## Aim of the exercise
Return the full listing unchanged, apart from leaving out its images.
═════ Available data
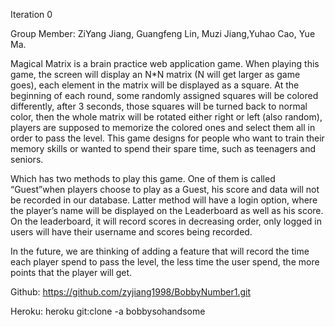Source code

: Iteration 0

Group Member: ZiYang Jiang, Guangfeng Lin, Muzi Jiang,Yuhao Cao, Yue Ma.

Magical Matrix is a brain practice web application game. When playing this game, the screen will display an N*N matrix (N will get larger as game goes), each element in the matrix will be displayed as a square. At the beginning of each round, some randomly assigned squares will be colored differently, after 3 seconds, those squares will be turned back to normal color, then the whole matrix will be rotated either right or left (also random), players are supposed to memorize the colored ones and select them all in order to pass the level. This game designs for people who want to train their memory skills or wanted to spend their spare time, such as teenagers and seniors.

Which has two methods to play this game. One of them is called “Guest”when players choose to play as a Guest, his score and data will not be recorded in our database. Latter method will have a login option, where the player’s name will be displayed on the Leaderboard as well as his score. On the leaderboard, it will record scores in decreasing order, only logged in users will have their username and scores being recorded.

In the future, we are thinking of adding a feature that will record the time each player spend to pass the level, the less time the user spend, the more points that the player will get.

Github: https://github.com/zyjiang1998/BobbyNumber1.git

Heroku: heroku git:clone -a bobbysohandsome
══════════
## Expected output
Source code

: Iteration 0

Group Member: ZiYang Jiang, Guangfeng Lin, Muzi Jiang,Yuhao Cao, Yue Ma.

Magical Matrix is a brain practice web application game. When playing this game, the screen will display an N*N matrix (N will get larger as game goes), each element in the matrix will be displayed as a square. At the beginning of each round, some randomly assigned squares will be colored differently, after 3 seconds, those squares will be turned back to normal color, then the whole matrix will be rotated either right or left (also random), players are supposed to memorize the colored ones and select them all in order to pass the level. This game designs for people who want to train their memory skills or wanted to spend their spare time, such as teenagers and seniors.

Which has two methods to play this game. One of them is called “Guest”when players choose to play as a Guest, his score and data will not be recorded in our database. Latter method will have a login option, where the player’s name will be displayed on the Leaderboard as well as his score. On the leaderboard, it will record scores in decreasing order, only logged in users will have their username and scores being recorded.

In the future, we are thinking of adding a feature that will record the time each player spend to pass the level, the less time the user spend, the more points that the player will get.

Github: https://github.com/zyjiang1998/BobbyNumber1.git

Heroku: heroku git:clone -a bobbysohandsome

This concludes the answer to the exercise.